Thanks for any and all input!


----------



## sscotsman (Dec 8, 2010)

Greetings Non,
welcome to the forum!
you have one thing wrong in your description, this is the correct version:

"I have the opportunity to pickup a TRS-32 that is in great condition. I know that the TRS were made by Murray for JD, and that they are notorious for poor construction. With that in mind I have a few questions that I'm hoping someone can give me their opinions on."

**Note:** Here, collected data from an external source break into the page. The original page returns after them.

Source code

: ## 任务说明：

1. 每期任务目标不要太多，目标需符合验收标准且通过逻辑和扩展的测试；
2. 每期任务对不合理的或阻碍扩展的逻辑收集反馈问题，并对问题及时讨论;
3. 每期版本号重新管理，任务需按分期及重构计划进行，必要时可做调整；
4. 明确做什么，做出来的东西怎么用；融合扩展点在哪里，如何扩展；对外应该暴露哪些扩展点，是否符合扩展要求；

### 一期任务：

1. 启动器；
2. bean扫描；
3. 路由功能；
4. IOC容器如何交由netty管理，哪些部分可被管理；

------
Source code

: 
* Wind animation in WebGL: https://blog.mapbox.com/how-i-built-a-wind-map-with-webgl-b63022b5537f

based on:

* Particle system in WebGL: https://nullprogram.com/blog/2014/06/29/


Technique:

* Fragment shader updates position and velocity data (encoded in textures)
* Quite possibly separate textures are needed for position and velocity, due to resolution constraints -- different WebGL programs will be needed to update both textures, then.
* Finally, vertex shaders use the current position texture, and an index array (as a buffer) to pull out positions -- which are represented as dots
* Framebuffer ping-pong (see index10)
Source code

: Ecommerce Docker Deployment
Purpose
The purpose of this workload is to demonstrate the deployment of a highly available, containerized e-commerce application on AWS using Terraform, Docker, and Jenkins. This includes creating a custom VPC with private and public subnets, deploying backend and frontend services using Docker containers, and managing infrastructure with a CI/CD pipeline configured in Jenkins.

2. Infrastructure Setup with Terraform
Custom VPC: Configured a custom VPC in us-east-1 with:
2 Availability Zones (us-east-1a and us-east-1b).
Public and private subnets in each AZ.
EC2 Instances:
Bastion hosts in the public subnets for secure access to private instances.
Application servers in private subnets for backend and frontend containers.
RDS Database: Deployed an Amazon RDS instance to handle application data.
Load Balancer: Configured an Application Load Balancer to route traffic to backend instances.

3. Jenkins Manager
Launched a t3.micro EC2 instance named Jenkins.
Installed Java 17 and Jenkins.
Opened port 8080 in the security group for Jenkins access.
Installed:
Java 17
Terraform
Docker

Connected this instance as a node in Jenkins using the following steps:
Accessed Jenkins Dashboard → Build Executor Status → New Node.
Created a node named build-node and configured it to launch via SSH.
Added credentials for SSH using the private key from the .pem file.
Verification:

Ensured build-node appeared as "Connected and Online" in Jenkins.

The Ariens-built Deeres are the good ones..
I dont know about the drive shafts..someone else can probably help you with that..but I do have more info about the TRS models here:

http://1stclass.mylargescale.com/scottychaos/Ariens/Page11.html#question3

(scroll down a bit past the Cub Cadet into to reach the John Deere section.)


Scot


----------



## Pauleastend63 (Nov 23, 2020)

sscotsman said:


> Greetings Non,
> welcome to the forum!
> you have one thing wrong in your description, this is the correct version:
> 
> ...


I agree with sscotsman.......I have both JD 828D, (Ariens built).....and recently purchased a TRS 27 (Murray built).....my 828D is built like a brick shithouse in comparison to the TRS 27......they are not even in the same league. Tip: make sure to check the bushings right at the friction wheel.......no longer circular.....oblong is the word. Can't order new ones so for now I pressed them out and spun them around, much much less play till I find some type of close replacement. Attached see the assembly where the bushings see the most pressure, and also the second link where I think I can find the replacement bushings. (Bushing # 5 in first link, bushing # 12 are still like new).

https://partscatalog.deere.com/jdrc/sidebyside/equipment/80935/referrer/navigation/pgId/17446175

Sleeve Bearings On Isostatic Industries Inc.


----------